◆ **WORK ITEM**
Repeat the data below with no changes.

◆ **DATA SHOWN**

● ● ● ● ● ● ●

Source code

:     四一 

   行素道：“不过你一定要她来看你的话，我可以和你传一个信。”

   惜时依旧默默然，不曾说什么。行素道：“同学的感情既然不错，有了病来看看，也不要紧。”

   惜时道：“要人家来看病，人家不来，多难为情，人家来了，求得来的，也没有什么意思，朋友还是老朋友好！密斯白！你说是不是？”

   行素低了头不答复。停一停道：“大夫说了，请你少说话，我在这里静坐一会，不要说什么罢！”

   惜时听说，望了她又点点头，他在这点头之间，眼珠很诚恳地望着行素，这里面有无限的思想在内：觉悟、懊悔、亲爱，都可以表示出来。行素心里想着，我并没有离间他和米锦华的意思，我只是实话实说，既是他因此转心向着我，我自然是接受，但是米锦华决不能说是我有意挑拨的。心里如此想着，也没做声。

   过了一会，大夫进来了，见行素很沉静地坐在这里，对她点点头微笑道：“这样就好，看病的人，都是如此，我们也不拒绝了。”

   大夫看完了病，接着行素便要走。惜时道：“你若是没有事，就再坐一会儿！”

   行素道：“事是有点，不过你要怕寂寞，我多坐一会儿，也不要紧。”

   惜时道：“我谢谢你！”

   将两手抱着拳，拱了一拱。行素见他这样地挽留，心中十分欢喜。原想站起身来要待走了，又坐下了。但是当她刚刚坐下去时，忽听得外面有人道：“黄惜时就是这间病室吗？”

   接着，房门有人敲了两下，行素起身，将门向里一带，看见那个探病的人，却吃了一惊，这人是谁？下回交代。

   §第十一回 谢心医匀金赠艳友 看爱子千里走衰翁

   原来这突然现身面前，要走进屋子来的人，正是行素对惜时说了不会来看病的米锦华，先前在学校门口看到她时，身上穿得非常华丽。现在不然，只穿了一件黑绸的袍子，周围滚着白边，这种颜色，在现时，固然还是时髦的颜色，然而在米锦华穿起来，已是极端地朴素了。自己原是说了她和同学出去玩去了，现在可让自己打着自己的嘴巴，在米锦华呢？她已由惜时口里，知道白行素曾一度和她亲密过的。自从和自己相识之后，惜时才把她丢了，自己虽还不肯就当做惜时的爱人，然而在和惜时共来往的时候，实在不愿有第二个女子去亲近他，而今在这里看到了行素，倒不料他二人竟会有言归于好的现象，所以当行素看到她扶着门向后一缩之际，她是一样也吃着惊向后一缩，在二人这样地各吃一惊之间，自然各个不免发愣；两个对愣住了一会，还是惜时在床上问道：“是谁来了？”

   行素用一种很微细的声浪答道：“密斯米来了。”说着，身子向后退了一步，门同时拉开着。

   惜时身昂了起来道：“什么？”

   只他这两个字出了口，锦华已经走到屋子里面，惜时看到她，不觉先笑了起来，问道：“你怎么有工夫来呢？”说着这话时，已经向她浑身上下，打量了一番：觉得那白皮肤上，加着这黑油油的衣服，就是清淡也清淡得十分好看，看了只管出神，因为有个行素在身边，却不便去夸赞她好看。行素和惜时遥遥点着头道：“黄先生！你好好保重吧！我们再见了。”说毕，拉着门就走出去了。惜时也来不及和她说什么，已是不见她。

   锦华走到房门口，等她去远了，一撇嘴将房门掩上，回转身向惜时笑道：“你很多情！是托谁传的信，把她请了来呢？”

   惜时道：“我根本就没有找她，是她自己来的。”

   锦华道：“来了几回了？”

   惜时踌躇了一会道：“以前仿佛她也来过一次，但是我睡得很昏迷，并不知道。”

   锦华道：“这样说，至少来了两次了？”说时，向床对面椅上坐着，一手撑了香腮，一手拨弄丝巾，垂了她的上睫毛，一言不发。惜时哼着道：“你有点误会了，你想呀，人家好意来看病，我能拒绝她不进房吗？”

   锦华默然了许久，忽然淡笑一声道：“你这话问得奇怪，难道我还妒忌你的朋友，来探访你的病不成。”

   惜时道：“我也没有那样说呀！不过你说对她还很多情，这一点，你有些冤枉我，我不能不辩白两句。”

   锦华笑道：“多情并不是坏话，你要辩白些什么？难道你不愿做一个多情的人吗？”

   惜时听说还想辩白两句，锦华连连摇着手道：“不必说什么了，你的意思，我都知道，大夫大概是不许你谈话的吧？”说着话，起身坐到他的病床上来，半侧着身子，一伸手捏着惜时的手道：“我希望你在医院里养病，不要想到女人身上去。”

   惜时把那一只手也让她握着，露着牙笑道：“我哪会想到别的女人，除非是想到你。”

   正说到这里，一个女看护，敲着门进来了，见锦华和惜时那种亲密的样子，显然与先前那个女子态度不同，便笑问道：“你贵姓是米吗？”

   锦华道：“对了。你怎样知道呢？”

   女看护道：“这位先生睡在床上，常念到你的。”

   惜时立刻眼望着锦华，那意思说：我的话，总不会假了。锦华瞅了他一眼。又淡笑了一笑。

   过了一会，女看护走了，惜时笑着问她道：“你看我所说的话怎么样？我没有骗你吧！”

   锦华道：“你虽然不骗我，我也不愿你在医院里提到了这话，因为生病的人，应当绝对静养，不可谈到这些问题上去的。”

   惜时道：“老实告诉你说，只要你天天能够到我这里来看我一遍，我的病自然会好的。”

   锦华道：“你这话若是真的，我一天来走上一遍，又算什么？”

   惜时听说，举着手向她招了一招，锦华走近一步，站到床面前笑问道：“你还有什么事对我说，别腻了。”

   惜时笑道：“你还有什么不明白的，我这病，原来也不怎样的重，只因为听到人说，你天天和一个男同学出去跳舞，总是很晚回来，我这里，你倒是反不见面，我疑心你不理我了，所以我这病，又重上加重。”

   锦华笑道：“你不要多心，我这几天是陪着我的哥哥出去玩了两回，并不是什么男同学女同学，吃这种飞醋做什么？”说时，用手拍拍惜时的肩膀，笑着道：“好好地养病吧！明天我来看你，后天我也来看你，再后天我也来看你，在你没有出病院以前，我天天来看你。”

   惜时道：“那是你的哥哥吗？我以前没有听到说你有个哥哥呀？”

● ● ● ● ● ● ●

◆ **ANSWER FOR THIS EXERCISE**
Source code

:     四一 

   行素道：“不过你一定要她来看你的话，我可以和你传一个信。”

   惜时依旧默默然，不曾说什么。行素道：“同学的感情既然不错，有了病来看看，也不要紧。”

   惜时道：“要人家来看病，人家不来，多难为情，人家来了，求得来的，也没有什么意思，朋友还是老朋友好！密斯白！你说是不是？”

   行素低了头不答复。停一停道：“大夫说了，请你少说话，我在这里静坐一会，不要说什么罢！”

   惜时听说，望了她又点点头，他在这点头之间，眼珠很诚恳地望着行素，这里面有无限的思想在内：觉悟、懊悔、亲爱，都可以表示出来。行素心里想着，我并没有离间他和米锦华的意思，我只是实话实说，既是他因此转心向着我，我自然是接受，但是米锦华决不能说是我有意挑拨的。心里如此想着，也没做声。

   过了一会，大夫进来了，见行素很沉静地坐在这里，对她点点头微笑道：“这样就好，看病的人，都是如此，我们也不拒绝了。”

   大夫看完了病，接着行素便要走。惜时道：“你若是没有事，就再坐一会儿！”

   行素道：“事是有点，不过你要怕寂寞，我多坐一会儿，也不要紧。”

   惜时道：“我谢谢你！”

   将两手抱着拳，拱了一拱。行素见他这样地挽留，心中十分欢喜。原想站起身来要待走了，又坐下了。但是当她刚刚坐下去时，忽听得外面有人道：“黄惜时就是这间病室吗？”

   接着，房门有人敲了两下，行素起身，将门向里一带，看见那个探病的人，却吃了一惊，这人是谁？下回交代。

   §第十一回 谢心医匀金赠艳友 看爱子千里走衰翁

   原来这突然现身面前，要走进屋子来的人，正是行素对惜时说了不会来看病的米锦华，先前在学校门口看到她时，身上穿得非常华丽。现在不然，只穿了一件黑绸的袍子，周围滚着白边，这种颜色，在现时，固然还是时髦的颜色，然而在米锦华穿起来，已是极端地朴素了。自己原是说了她和同学出去玩去了，现在可让自己打着自己的嘴巴，在米锦华呢？她已由惜时口里，知道白行素曾一度和她亲密过的。自从和自己相识之后，惜时才把她丢了，自己虽还不肯就当做惜时的爱人，然而在和惜时共来往的时候，实在不愿有第二个女子去亲近他，而今在这里看到了行素，倒不料他二人竟会有言归于好的现象，所以当行素看到她扶着门向后一缩之际，她是一样也吃着惊向后一缩，在二人这样地各吃一惊之间，自然各个不免发愣；两个对愣住了一会，还是惜时在床上问道：“是谁来了？”

   行素用一种很微细的声浪答道：“密斯米来了。”说着，身子向后退了一步，门同时拉开着。

   惜时身昂了起来道：“什么？”

   只他这两个字出了口，锦华已经走到屋子里面，惜时看到她，不觉先笑了起来，问道：“你怎么有工夫来呢？”说着这话时，已经向她浑身上下，打量了一番：觉得那白皮肤上，加着这黑油油的衣服，就是清淡也清淡得十分好看，看了只管出神，因为有个行素在身边，却不便去夸赞她好看。行素和惜时遥遥点着头道：“黄先生！你好好保重吧！我们再见了。”说毕，拉着门就走出去了。惜时也来不及和她说什么，已是不见她。

   锦华走到房门口，等她去远了，一撇嘴将房门掩上，回转身向惜时笑道：“你很多情！是托谁传的信，把她请了来呢？”

   惜时道：“我根本就没有找她，是她自己来的。”

   锦华道：“来了几回了？”

   惜时踌躇了一会道：“以前仿佛她也来过一次，但是我睡得很昏迷，并不知道。”

   锦华道：“这样说，至少来了两次了？”说时，向床对面椅上坐着，一手撑了香腮，一手拨弄丝巾，垂了她的上睫毛，一言不发。惜时哼着道：“你有点误会了，你想呀，人家好意来看病，我能拒绝她不进房吗？”

   锦华默然了许久，忽然淡笑一声道：“你这话问得奇怪，难道我还妒忌你的朋友，来探访你的病不成。”

   惜时道：“我也没有那样说呀！不过你说对她还很多情，这一点，你有些冤枉我，我不能不辩白两句。”

   锦华笑道：“多情并不是坏话，你要辩白些什么？难道你不愿做一个多情的人吗？”

   惜时听说还想辩白两句，锦华连连摇着手道：“不必说什么了，你的意思，我都知道，大夫大概是不许你谈话的吧？”说着话，起身坐到他的病床上来，半侧着身子，一伸手捏着惜时的手道：“我希望你在医院里养病，不要想到女人身上去。”

   惜时把那一只手也让她握着，露着牙笑道：“我哪会想到别的女人，除非是想到你。”

   正说到这里，一个女看护，敲着门进来了，见锦华和惜时那种亲密的样子，显然与先前那个女子态度不同，便笑问道：“你贵姓是米吗？”

   锦华道：“对了。你怎样知道呢？”

   女看护道：“这位先生睡在床上，常念到你的。”

   惜时立刻眼望着锦华，那意思说：我的话，总不会假了。锦华瞅了他一眼。又淡笑了一笑。

   过了一会，女看护走了，惜时笑着问她道：“你看我所说的话怎么样？我没有骗你吧！”

   锦华道：“你虽然不骗我，我也不愿你在医院里提到了这话，因为生病的人，应当绝对静养，不可谈到这些问题上去的。”

   惜时道：“老实告诉你说，只要你天天能够到我这里来看我一遍，我的病自然会好的。”

   锦华道：“你这话若是真的，我一天来走上一遍，又算什么？”

   惜时听说，举着手向她招了一招，锦华走近一步，站到床面前笑问道：“你还有什么事对我说，别腻了。”

   惜时笑道：“你还有什么不明白的，我这病，原来也不怎样的重，只因为听到人说，你天天和一个男同学出去跳舞，总是很晚回来，我这里，你倒是反不见面，我疑心你不理我了，所以我这病，又重上加重。”

   锦华笑道：“你不要多心，我这几天是陪着我的哥哥出去玩了两回，并不是什么男同学女同学，吃这种飞醋做什么？”说时，用手拍拍惜时的肩膀，笑着道：“好好地养病吧！明天我来看你，后天我也来看你，再后天我也来看你，在你没有出病院以前，我天天来看你。”

   惜时道：“那是你的哥哥吗？我以前没有听到说你有个哥哥呀？”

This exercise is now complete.